Yeah, I was tempted to do the same thread start but couldn't remember if I
needed ThreadStart or not, and I wasn't willing to start up VS :_)

public void QueueFile(string fileName)
{
if (fileName == null)
{
throw new ArgumentNullException("fileName");
}

hehe. You work too hard :) For newsgroups I just can't be bothered with
stuff like this, it's bad enough that I have to write it in my real code let
alone newsgroups. I suppose I should try to be a perfectionist in NG source
as well as my own, but at the end of the day I think the person reading has
the responsibility to learn some good techniques of their own rather than
responders being responsible for teaching them.
private void Execute()
{
lock (SyncRoot)
{
while (true)

This is where I am starting to disagree with you :)

{
if (queue.Count > 0)
{
string fileName = queue.Dequeue();

if (fileName == null)
{
break;

That's it, we are now officially in disagreement :) Why would you go for
such a vague way of terminating the thread rather than my crystal clear
"Terminated" member?

Other than the change to how I terminate the thread + the check for null I
don't see how yours is functionally different from mine, what were your
thoughts at the time of reading my source?
// Subscribe to the FileFound event to be able to process filenames
// registered with this class
public event Action<string> FileFound;

private void ProcessFile(string fileName)
{
Action<string> handler = FileFound;

if (handler != null)
{
handler(fileName);
}
}
}

I think I see now! You are showing him how to handle ProcessFile! There
was just no way I was going to bother :)

To the OP: I think the point of the above is that Pete M. is suggesting
that you don't do lengthy processing in your event handler(s) for the
FileSystemWatcher event(s), but rather just queue filenames to a separate
consumer class and let it handle things as it can. The above would allow
that.

Exactly. In my service that does something similar I have a class that
decides what to do with the file based on its location + extension. It goes
into one of three of these queues based on how long the operation takes

Fast - Typically moves the file elsewhere
Intermediate - Typically unzips a small file
Long - Generates a MySQL db and zips it

So that the long process doesn't hold up the stuff that should occur
immediately despite the fact that there is a long term operation in
progress.
FileSystemWatcher class to notice them all (it relies on a fixed-sized
buffer than if filled before additions can be processed will cause some
notifications to be lost).

Any idea what size this buffer is? For me there will be a maximum of 10
people connecting at once so I doubt I will need to be concerned, but it's
always interesting to know.
 
P

Peter Morris

Hi Pete

Why do you say it is vague? There's no ambiguity at all here.

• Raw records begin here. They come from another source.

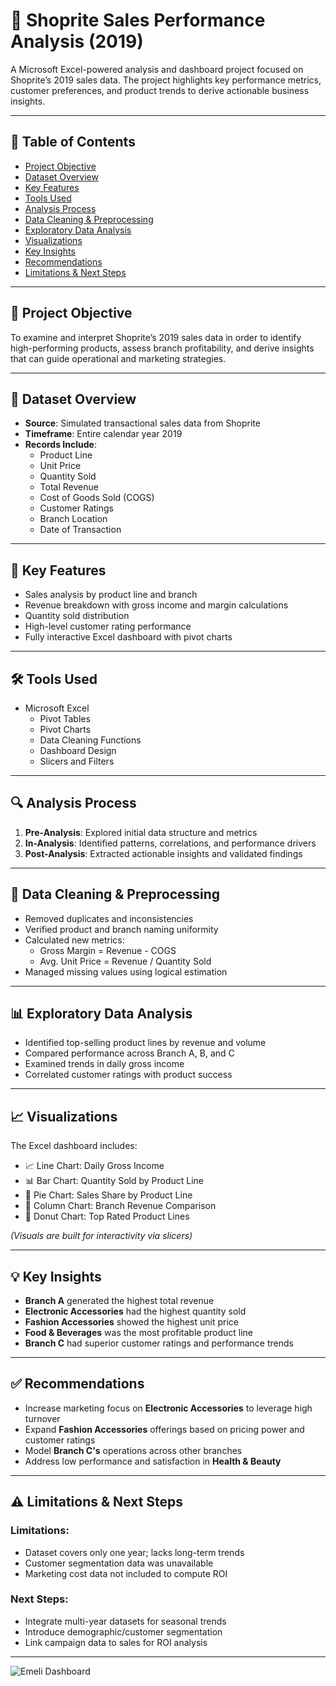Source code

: # 🛒 Shoprite Sales Performance Analysis (2019)

A Microsoft Excel-powered analysis and dashboard project focused on Shoprite’s 2019 sales data. The project highlights key performance metrics, customer preferences, and product trends to derive actionable business insights.

---

## 📑 Table of Contents  
- [Project Objective](#project-objective)  
- [Dataset Overview](#dataset-overview)  
- [Key Features](#key-features)  
- [Tools Used](#tools-used)  
- [Analysis Process](#analysis-process)  
- [Data Cleaning & Preprocessing](#data-cleaning--preprocessing)  
- [Exploratory Data Analysis](#exploratory-data-analysis)  
- [Visualizations](#visualizations)  
- [Key Insights](#key-insights)  
- [Recommendations](#recommendations)  
- [Limitations & Next Steps](#limitations--next-steps)

---

## 📌 Project Objective

To examine and interpret Shoprite’s 2019 sales data in order to identify high-performing products, assess branch profitability, and derive insights that can guide operational and marketing strategies.

---

## 📁 Dataset Overview

- **Source**: Simulated transactional sales data from Shoprite  
- **Timeframe**: Entire calendar year 2019  
- **Records Include**:  
  - Product Line  
  - Unit Price  
  - Quantity Sold  
  - Total Revenue  
  - Cost of Goods Sold (COGS)  
  - Customer Ratings  
  - Branch Location  
  - Date of Transaction

---

## 🌟 Key Features

- Sales analysis by product line and branch  
- Revenue breakdown with gross income and margin calculations  
- Quantity sold distribution  
- High-level customer rating performance  
- Fully interactive Excel dashboard with pivot charts

---

## 🛠 Tools Used

- Microsoft Excel  
  - Pivot Tables  
  - Pivot Charts  
  - Data Cleaning Functions  
  - Dashboard Design  
  - Slicers and Filters  

---

## 🔍 Analysis Process

1. **Pre-Analysis**: Explored initial data structure and metrics  
2. **In-Analysis**: Identified patterns, correlations, and performance drivers  
3. **Post-Analysis**: Extracted actionable insights and validated findings  

---

## 🧹 Data Cleaning & Preprocessing

- Removed duplicates and inconsistencies  
- Verified product and branch naming uniformity  
- Calculated new metrics:  
  - Gross Margin = Revenue - COGS  
  - Avg. Unit Price = Revenue / Quantity Sold  
- Managed missing values using logical estimation

---

## 📊 Exploratory Data Analysis

- Identified top-selling product lines by revenue and volume  
- Compared performance across Branch A, B, and C  
- Examined trends in daily gross income  
- Correlated customer ratings with product success

---

## 📈 Visualizations

The Excel dashboard includes:

- 📈 Line Chart: Daily Gross Income  
- 📊 Bar Chart: Quantity Sold by Product Line  
- 🧁 Pie Chart: Sales Share by Product Line  
- 🏢 Column Chart: Branch Revenue Comparison  
- 🎯 Donut Chart: Top Rated Product Lines  

*(Visuals are built for interactivity via slicers)*

---

## 💡 Key Insights

- **Branch A** generated the highest total revenue  
- **Electronic Accessories** had the highest quantity sold  
- **Fashion Accessories** showed the highest unit price  
- **Food & Beverages** was the most profitable product line  
- **Branch C** had superior customer ratings and performance trends

---

## ✅ Recommendations

- Increase marketing focus on **Electronic Accessories** to leverage high turnover  
- Expand **Fashion Accessories** offerings based on pricing power and customer ratings  
- Model **Branch C's** operations across other branches  
- Address low performance and satisfaction in **Health & Beauty**

---

## ⚠️ Limitations & Next Steps

### Limitations:
- Dataset covers only one year; lacks long-term trends  
- Customer segmentation data was unavailable  
- Marketing cost data not included to compute ROI

### Next Steps:
- Integrate multi-year datasets for seasonal trends  
- Introduce demographic/customer segmentation  
- Link campaign data to sales for ROI analysis  

---

![Emeli Dashboard ](https://github.com/user-attachments/assets/57c092d3-b718-45fd-91ba-b552cf986855)
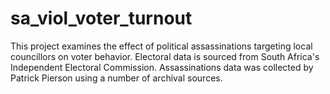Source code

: # sa_viol_voter_turnout
This project examines the effect of political assassinations targeting local councillors on voter behavior. Electoral data is sourced from South Africa's Independent Electoral Commission. Assassinations data was collected by Patrick Pierson using a number of archival sources. 
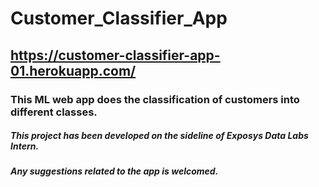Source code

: # Customer_Classifier_App
## https://customer-classifier-app-01.herokuapp.com/
### This ML web app does the classification of customers into different classes.
##### This project has been developed on the sideline of Exposys Data Labs Intern.
##### Any suggestions related to the app is welcomed.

In your case I see a null entry in the list as a kind of "magic number"
approach. If the value is null you end, or maybe you would put in the
string "STOP" or "FINISH" or "QUIT". My point is that stopping based on the
value of an entry is vague because what that value should be is entirely up
to the person writing the code, different people would have different
opinions on what that value should be. However, having a Terminated boolean
member to indicated that the Terminate has been called is obvious, the value
will be "true" if terminated, it is indisputible.

I've removed a variable for one. With the removal of that variable, not
only have I saved as many as 4 bytes from the size of my class, I have
avoided the risk of making the mistake you did: failing to either put the
use of that variable inside a synchronized block of code, or making the
variable "volatile". :)

Yes, I did miss that, didn't I :) I'd still rather go with the boolean
approach though :)
Assuming one fixes your bug, there is no _functional_ difference between
the two.

Except when you terminate :)

My approach will stop processing items in the loop immediately, whereas your
approach will finish processing the items before exiting. Your
implementation is more of a "FinishFirstThenTerminate", whereas mine is a
"TerminateImmediately" one. Using my approach I can easily add an
additional condition

if (Terminated && Queue.Count == 0)
break;

if I were to desire the same behaviour as you, whereas using the magic value
approach you cannot easily implement a TerminateImmediately approach without
looking through the list each time.

But, I find my way simpler and thus more maintainable.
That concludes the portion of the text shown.